Transport: Australia has an excellent public transport system which is widely used and is the most popular means of transport in the country, especially in more urban areas. Safety is of great concern, and thus there are security officers and guards, help points, good lighting, and security cameras aplenty to keep these services safe for users.

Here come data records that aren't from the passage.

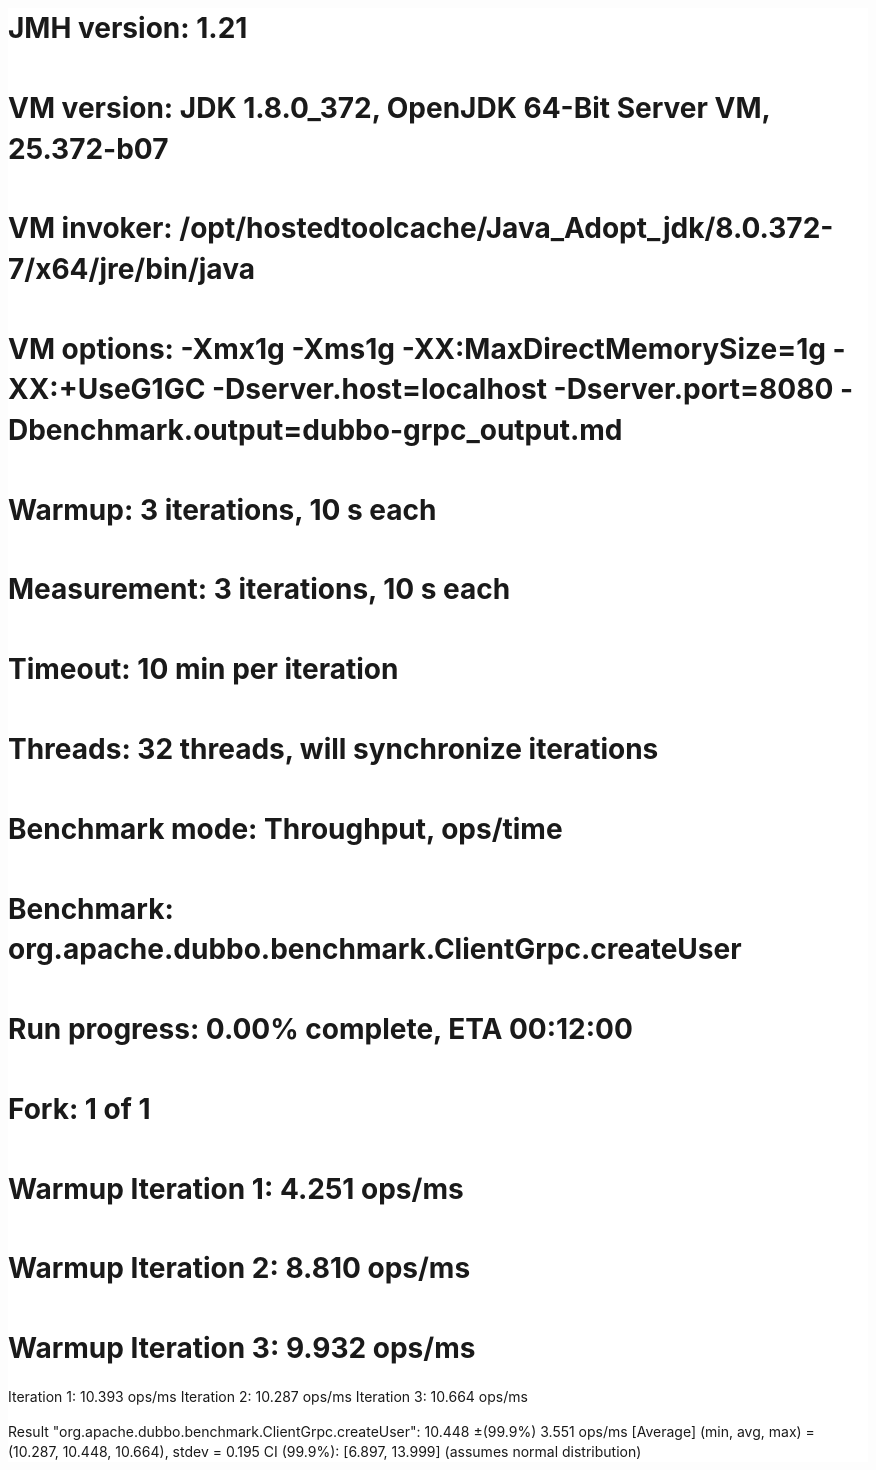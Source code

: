 # JMH version: 1.21
# VM version: JDK 1.8.0_372, OpenJDK 64-Bit Server VM, 25.372-b07
# VM invoker: /opt/hostedtoolcache/Java_Adopt_jdk/8.0.372-7/x64/jre/bin/java
# VM options: -Xmx1g -Xms1g -XX:MaxDirectMemorySize=1g -XX:+UseG1GC -Dserver.host=localhost -Dserver.port=8080 -Dbenchmark.output=dubbo-grpc_output.md
# Warmup: 3 iterations, 10 s each
# Measurement: 3 iterations, 10 s each
# Timeout: 10 min per iteration
# Threads: 32 threads, will synchronize iterations
# Benchmark mode: Throughput, ops/time
# Benchmark: org.apache.dubbo.benchmark.ClientGrpc.createUser

# Run progress: 0.00% complete, ETA 00:12:00
# Fork: 1 of 1
# Warmup Iteration   1: 4.251 ops/ms
# Warmup Iteration   2: 8.810 ops/ms
# Warmup Iteration   3: 9.932 ops/ms
Iteration   1: 10.393 ops/ms
Iteration   2: 10.287 ops/ms
Iteration   3: 10.664 ops/ms


Result "org.apache.dubbo.benchmark.ClientGrpc.createUser":
  10.448 ±(99.9%) 3.551 ops/ms [Average]
  (min, avg, max) = (10.287, 10.448, 10.664), stdev = 0.195
  CI (99.9%): [6.897, 13.999] (assumes normal distribution)
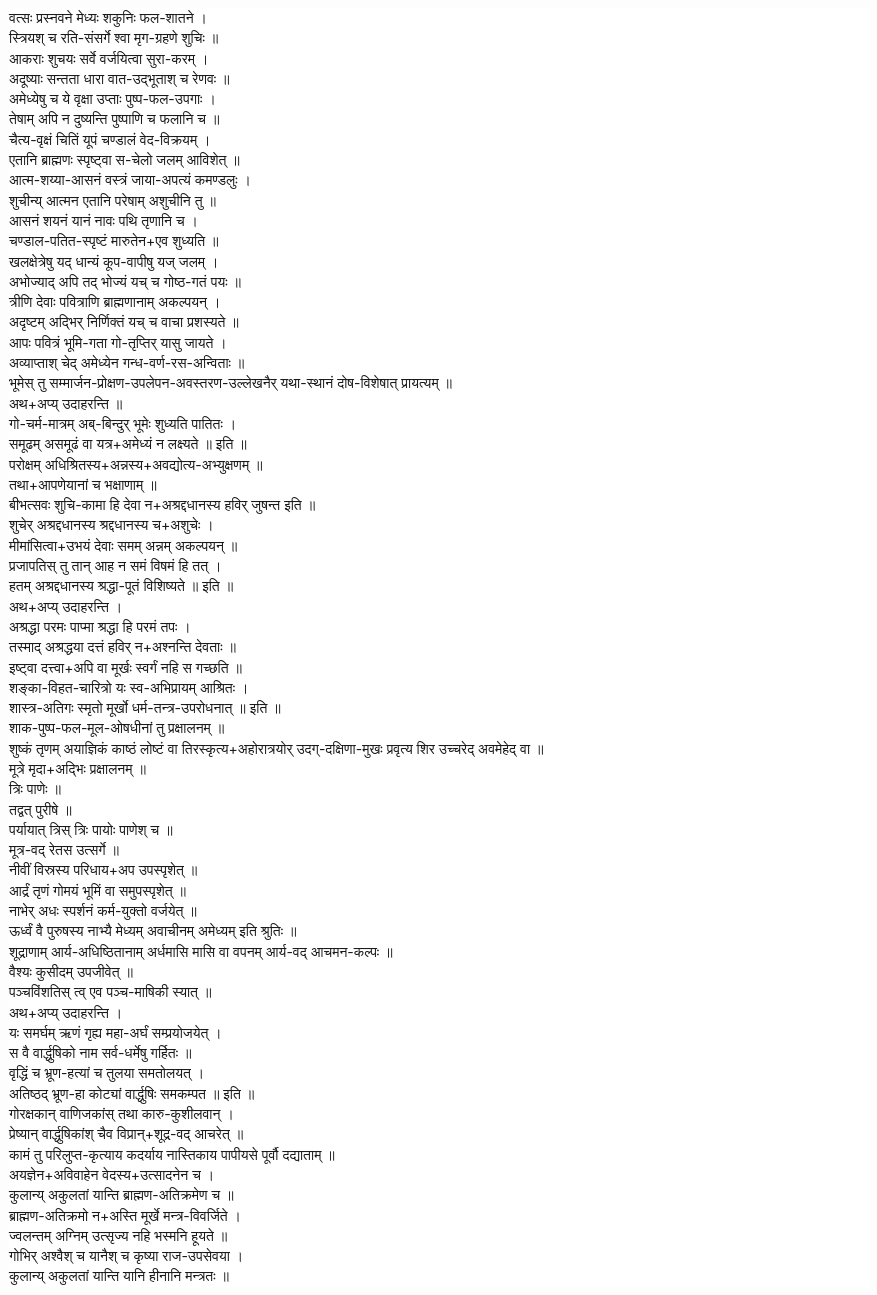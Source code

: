 वत्सः प्रस्नवने मेध्यः शकुनिः फल-शातने ।  
स्त्रियश् च रति-संसर्गे श्वा मृग-ग्रहणे शुचिः ॥  
आकराः शुचयः सर्वे वर्जयित्वा सुरा-करम् ।  
अदूष्याः सन्तता धारा वात-उद्भूताश् च रेणवः ॥  
अमेध्येषु च ये वृक्षा उप्ताः पुष्प-फल-उपगाः ।  
तेषाम् अपि न दुष्यन्ति पुष्पाणि च फलानि च ॥  
चैत्य-वृक्षं चितिं यूपं चण्डालं वेद-विक्रयम् ।  
एतानि ब्राह्मणः स्पृष्ट्वा स-चेलो जलम् आविशेत् ॥  
आत्म-शय्या-आसनं वस्त्रं जाया-अपत्यं कमण्डलुः ।  
शुचीन्य् आत्मन एतानि परेषाम् अशुचीनि तु ॥  
आसनं शयनं यानं नावः पथि तृणानि च ।  
चण्डाल-पतित-स्पृष्टं मारुतेन+एव शुध्यति ॥  
खलक्षेत्रेषु यद् धान्यं कूप-वापीषु यज् जलम् ।  
अभोज्याद् अपि तद् भोज्यं यच् च गोष्ठ-गतं पयः ॥  
त्रीणि देवाः पवित्राणि ब्राह्मणानाम् अकल्पयन् ।  
अदृष्टम् अद्भिर् निर्णिक्तं यच् च वाचा प्रशस्यते ॥  
आपः पवित्रं भूमि-गता गो-तृप्तिर् यासु जायते ।  
अव्याप्ताश् चेद् अमेध्येन गन्ध-वर्ण-रस-अन्विताः ॥  
भूमेस् तु सम्मार्जन-प्रोक्षण-उपलेपन-अवस्तरण-उल्लेखनैर् यथा-स्थानं दोष-विशेषात् प्रायत्यम् ॥  
अथ+अप्य् उदाहरन्ति ॥  
गो-चर्म-मात्रम् अब्-बिन्दुर् भूमेः शुध्यति पातितः ।  
समूढम् असमूढं वा यत्र+अमेध्यं न लक्ष्यते ॥ इति ॥  
परोक्षम् अधिश्रितस्य+अन्नस्य+अवद्योत्य-अभ्युक्षणम् ॥  
तथा+आपणेयानां च भक्षाणाम् ॥  
बीभत्सवः शुचि-कामा हि देवा न+अश्रद्दधानस्य हविर् जुषन्त इति ॥  
शुचेर् अश्रद्दधानस्य श्रद्दधानस्य च+अशुचेः ।  
मीमांसित्वा+उभयं देवाः समम् अन्नम् अकल्पयन् ॥  
प्रजापतिस् तु तान् आह न समं विषमं हि तत् ।  
हतम् अश्रद्दधानस्य श्रद्धा-पूतं विशिष्यते ॥ इति ॥  
अथ+अप्य् उदाहरन्ति ।  
अश्रद्धा परमः पाप्मा श्रद्धा हि परमं तपः ।  
तस्माद् अश्रद्धया दत्तं हविर् न+अश्नन्ति देवताः ॥  
इष्ट्वा दत्त्वा+अपि वा मूर्खः स्वर्गं नहि स गच्छति ॥  
शङ्का-विहत-चारित्रो यः स्व-अभिप्रायम् आश्रितः ।  
शास्त्र-अतिगः स्मृतो मूर्खो धर्म-तन्त्र-उपरोधनात् ॥ इति ॥  
शाक-पुष्प-फल-मूल-ओषधीनां तु प्रक्षालनम् ॥  
शुष्कं तृणम् अयाज्ञिकं काष्ठं लोष्टं वा तिरस्कृत्य+अहोरात्रयोर् उदग्-दक्षिणा-मुखः प्रवृत्य शिर उच्चरेद् अवमेहेद् वा ॥  
मूत्रे मृदा+अद्भिः प्रक्षालनम् ॥  
त्रिः पाणेः ॥  
तद्वत् पुरीषे ॥  
पर्यायात् त्रिस् त्रिः पायोः पाणेश् च ॥  
मूत्र-वद् रेतस उत्सर्गे ॥  
नीवीं विस्रस्य परिधाय+अप उपस्पृशेत् ॥  
आर्द्रं तृणं गोमयं भूमिं वा समुपस्पृशेत् ॥  
नाभेर् अधः स्पर्शनं कर्म-युक्तो वर्जयेत् ॥  
ऊर्ध्वं वै पुरुषस्य नाभ्यै मेध्यम् अवाचीनम् अमेध्यम् इति श्रुतिः ॥  
शूद्राणाम् आर्य-अधिष्ठितानाम् अर्धमासि मासि वा वपनम् आर्य-वद् आचमन-कल्पः ॥  
वैश्यः कुसीदम् उपजीवेत् ॥  
पञ्चविंशतिस् त्व् एव पञ्च-माषिकी स्यात् ॥  
अथ+अप्य् उदाहरन्ति ।  
यः समर्घम् ऋणं गृह्य महा-अर्घं सम्प्रयोजयेत् ।  
स वै वार्द्धुषिको नाम सर्व-धर्मेषु गर्हितः ॥  
वृद्धिं च भ्रूण-हत्यां च तुलया समतोलयत् ।  
अतिष्ठद् भ्रूण-हा कोट्यां वार्द्धुषिः समकम्पत ॥ इति ॥  
गोरक्षकान् वाणिजकांस् तथा कारु-कुशीलवान् ।  
प्रेष्यान् वार्द्धुषिकांश् चैव विप्रान्+शूद्र-वद् आचरेत् ॥  
कामं तु परिलुप्त-कृत्याय कदर्याय नास्तिकाय पापीयसे पूर्वौ दद्याताम् ॥  
अयज्ञेन+अविवाहेन वेदस्य+उत्सादनेन च ।  
कुलान्य् अकुलतां यान्ति ब्राह्मण-अतिक्रमेण च ॥  
ब्राह्मण-अतिक्रमो न+अस्ति मूर्खे मन्त्र-विवर्जिते ।  
ज्वलन्तम् अग्निम् उत्सृज्य नहि भस्मनि हूयते ॥  
गोभिर् अश्वैश् च यानैश् च कृष्या राज-उपसेवया ।  
कुलान्य् अकुलतां यान्ति यानि हीनानि मन्त्रतः ॥  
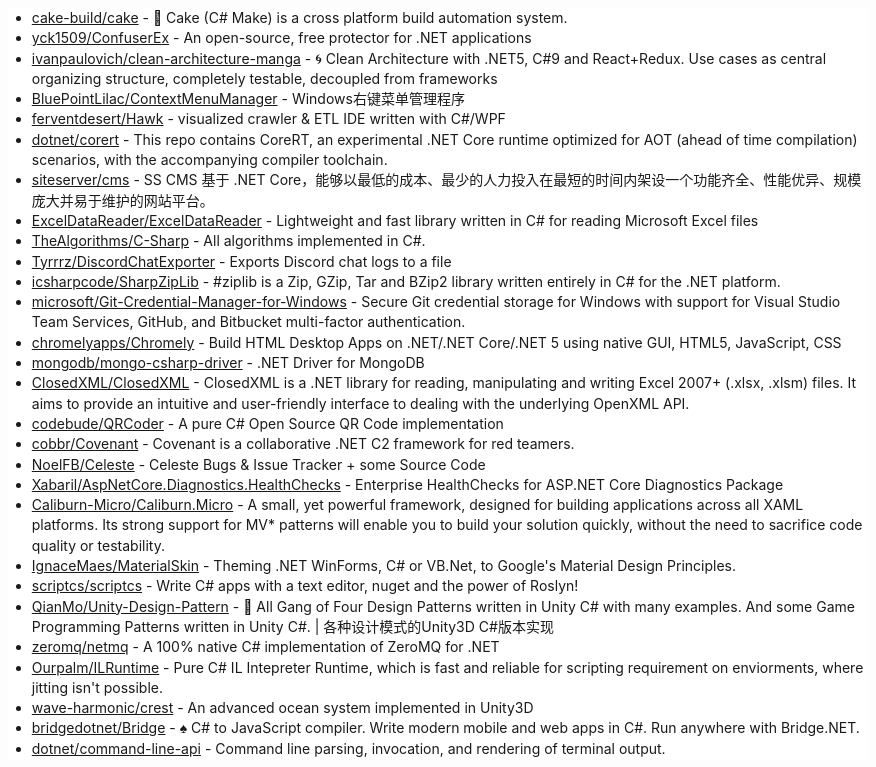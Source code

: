 * [cake-build/cake](https://github.com/cake-build/cake) - :cake: Cake (C# Make) is a cross platform build automation system.
* [yck1509/ConfuserEx](https://github.com/yck1509/ConfuserEx) - An open-source, free protector for .NET applications
* [ivanpaulovich/clean-architecture-manga](https://github.com/ivanpaulovich/clean-architecture-manga) -  :cyclone: Clean Architecture with .NET5, C#9 and React+Redux. Use cases as central organizing structure, completely testable, decoupled from frameworks
* [BluePointLilac/ContextMenuManager](https://github.com/BluePointLilac/ContextMenuManager) - Windows右键菜单管理程序
* [ferventdesert/Hawk](https://github.com/ferventdesert/Hawk) - visualized crawler & ETL IDE written with C#/WPF
* [dotnet/corert](https://github.com/dotnet/corert) - This repo contains CoreRT, an experimental .NET Core runtime optimized for AOT (ahead of time compilation) scenarios, with the accompanying compiler toolchain.
* [siteserver/cms](https://github.com/siteserver/cms) - SS CMS 基于 .NET Core，能够以最低的成本、最少的人力投入在最短的时间内架设一个功能齐全、性能优异、规模庞大并易于维护的网站平台。
* [ExcelDataReader/ExcelDataReader](https://github.com/ExcelDataReader/ExcelDataReader) - Lightweight and fast library written in C# for reading Microsoft Excel files
* [TheAlgorithms/C-Sharp](https://github.com/TheAlgorithms/C-Sharp) - All algorithms implemented in C#.
* [Tyrrrz/DiscordChatExporter](https://github.com/Tyrrrz/DiscordChatExporter) - Exports Discord chat logs to a file
* [icsharpcode/SharpZipLib](https://github.com/icsharpcode/SharpZipLib) - #ziplib is a Zip, GZip, Tar and BZip2 library written entirely in C# for the .NET platform.
* [microsoft/Git-Credential-Manager-for-Windows](https://github.com/microsoft/Git-Credential-Manager-for-Windows) - Secure Git credential storage for Windows with support for Visual Studio Team Services, GitHub, and Bitbucket multi-factor authentication.
* [chromelyapps/Chromely](https://github.com/chromelyapps/Chromely) - Build HTML Desktop Apps on .NET/.NET Core/.NET 5 using native GUI, HTML5, JavaScript, CSS
* [mongodb/mongo-csharp-driver](https://github.com/mongodb/mongo-csharp-driver) - .NET Driver for MongoDB
* [ClosedXML/ClosedXML](https://github.com/ClosedXML/ClosedXML) - ClosedXML is a .NET library for reading, manipulating and writing Excel 2007+ (.xlsx, .xlsm) files. It aims to provide an intuitive and user-friendly interface to dealing with the underlying OpenXML API.
* [codebude/QRCoder](https://github.com/codebude/QRCoder) - A pure C# Open Source QR Code implementation
* [cobbr/Covenant](https://github.com/cobbr/Covenant) - Covenant is a collaborative .NET C2 framework for red teamers.
* [NoelFB/Celeste](https://github.com/NoelFB/Celeste) - Celeste Bugs & Issue Tracker + some Source Code
* [Xabaril/AspNetCore.Diagnostics.HealthChecks](https://github.com/Xabaril/AspNetCore.Diagnostics.HealthChecks) - Enterprise HealthChecks for ASP.NET Core Diagnostics Package
* [Caliburn-Micro/Caliburn.Micro](https://github.com/Caliburn-Micro/Caliburn.Micro) - A small, yet powerful framework, designed for building applications across all XAML platforms. Its strong support for MV* patterns will enable you to build your solution quickly, without the need to sacrifice code quality or testability.
* [IgnaceMaes/MaterialSkin](https://github.com/IgnaceMaes/MaterialSkin) - Theming .NET WinForms, C# or VB.Net, to Google's Material Design Principles.
* [scriptcs/scriptcs](https://github.com/scriptcs/scriptcs) - Write C# apps with a text editor, nuget and the power of Roslyn!
* [QianMo/Unity-Design-Pattern](https://github.com/QianMo/Unity-Design-Pattern) - :tea:  All Gang of Four Design Patterns written in Unity C# with many examples. And some Game Programming Patterns  written in Unity C#. | 各种设计模式的Unity3D C#版本实现
* [zeromq/netmq](https://github.com/zeromq/netmq) - A 100% native C# implementation of ZeroMQ for .NET
* [Ourpalm/ILRuntime](https://github.com/Ourpalm/ILRuntime) - Pure C# IL Intepreter Runtime, which is fast and reliable for scripting requirement on enviorments, where jitting isn't possible.
* [wave-harmonic/crest](https://github.com/wave-harmonic/crest) - An advanced ocean system implemented in Unity3D
* [bridgedotnet/Bridge](https://github.com/bridgedotnet/Bridge) - :spades: C# to JavaScript compiler. Write modern mobile and web apps in C#. Run anywhere with Bridge.NET.
* [dotnet/command-line-api](https://github.com/dotnet/command-line-api) - Command line parsing, invocation, and rendering of terminal output.
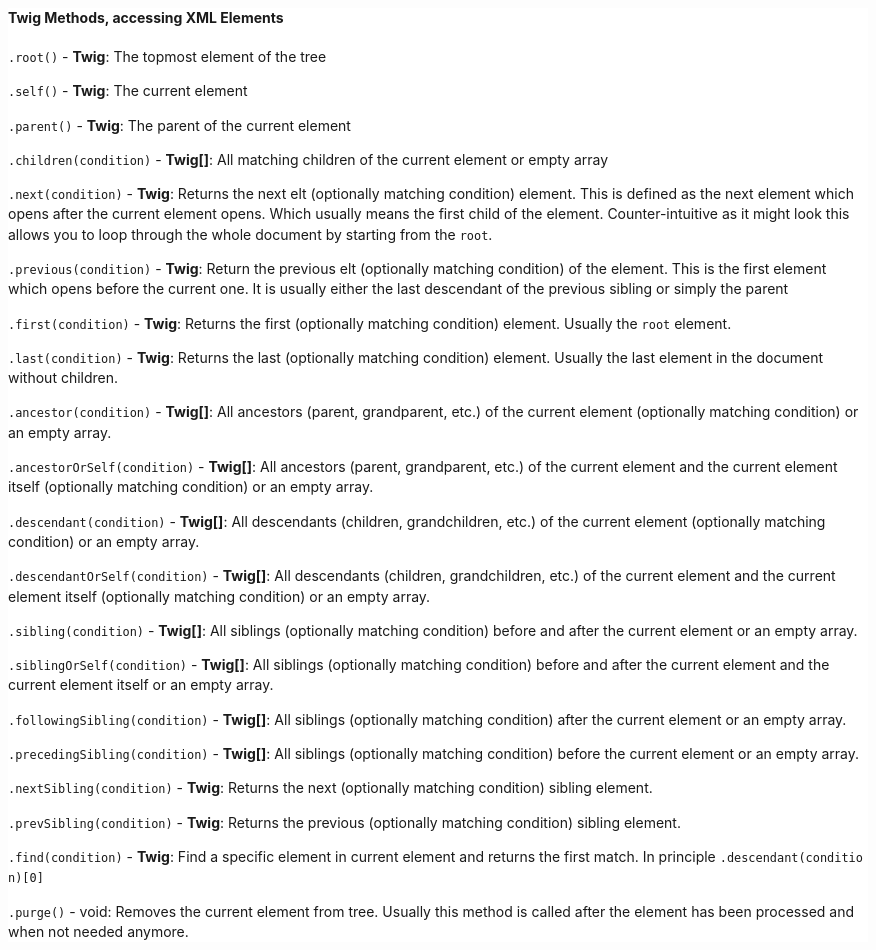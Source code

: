 #### Twig Methods, accessing XML Elements

`.root()` - **Twig**: The topmost element of the tree

`.self()` - **Twig**: The current element

`.parent()` - **Twig**: The parent of the current element

`.children(condition)` - **Twig[]**: All matching children of the current element or empty array

`.next(condition)` - **Twig**: Returns the next elt (optionally matching condition) element. This is defined as the next element which opens after the current element opens. Which usually means the first child of the element. Counter-intuitive as it might look this allows you to loop through the whole document by starting from the `root`.

`.previous(condition)` - **Twig**: Return the previous elt (optionally matching condition) of the element. This is the first element which opens before the current one. It is usually either the last descendant of the previous sibling or simply the parent

`.first(condition)` - **Twig**: Returns the first (optionally matching condition) element. Usually the `root` element.

`.last(condition)` - **Twig**: Returns the last (optionally matching condition) element. Usually the last element in the document without children.

`.ancestor(condition)` - **Twig[]**: All ancestors (parent, grandparent, etc.) of the current element (optionally matching condition) or an empty array.

`.ancestorOrSelf(condition)` - **Twig[]**: All ancestors (parent, grandparent, etc.) of the current element and the current element itself (optionally matching condition) or an empty array.

`.descendant(condition)` - **Twig[]**: All descendants (children, grandchildren, etc.) of the current element (optionally matching condition) or an empty array.

`.descendantOrSelf(condition)` - **Twig[]**: All descendants (children, grandchildren, etc.) of the current element and the current element itself (optionally matching condition) or an empty array.

`.sibling(condition)` - **Twig[]**: All siblings (optionally matching condition) before and after the current element or an empty array.

`.siblingOrSelf(condition)` - **Twig[]**: All siblings (optionally matching condition) before and after the current element and the current element itself or an empty array.

`.followingSibling(condition)` - **Twig[]**: All siblings (optionally matching condition) after the current element or an empty array.

`.precedingSibling(condition)` - **Twig[]**: All siblings (optionally matching condition) before the current element or an empty array.

`.nextSibling(condition)` - **Twig**: Returns the next (optionally matching condition) sibling element. 

`.prevSibling(condition)` - **Twig**: Returns the previous (optionally matching condition) sibling element. 

`.find(condition)` - **Twig**: Find a specific element in current element and returns the first match. In principle `.descendant(condition)[0]`

`.purge()` - void: Removes the current element from tree. Usually this method is called after the element has been processed and when not needed anymore.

Roads in Australia are generally well maintained, especially in urban areas. However, roads are often shared between vehicles of all sizes and shapes, heavy and light rail, bicycles, and even pedestrians. This makes, road safety awareness very important for international students unfamiliar with such roads. The following should be always kept in mind:
  1. Wearing seat belts is mandatory in private vehicles, including taxis and ride-share.
  2. Avoid drinking if you are planning to drive as it is strictly prohibited in the country.
  3. Mobile phone use while driving is strictly prohibited in all Australian states and territories with harsh fines and penalties for offenders.
  4. Wearing bicycle helmets are mandatory for cyclists.

Safety

Safety Although Australia is generally considered to be very safe for foreign students, one should always be aware of the following:
  1. Avoid traveling alone whenever possible.
  2. Always obey traffic rules
  3. Always make sure you know the address of your destination before riding a taxi.
  4. While swimming, never dive into water if you are not sure how deep it is.
  5. Don’t carry large amounts of money with you.
  6. Call 000 in case of an emergency. These calls are toll-free.
  7. Familiarize yourself with the security and emergency protocols of your apartment or institution.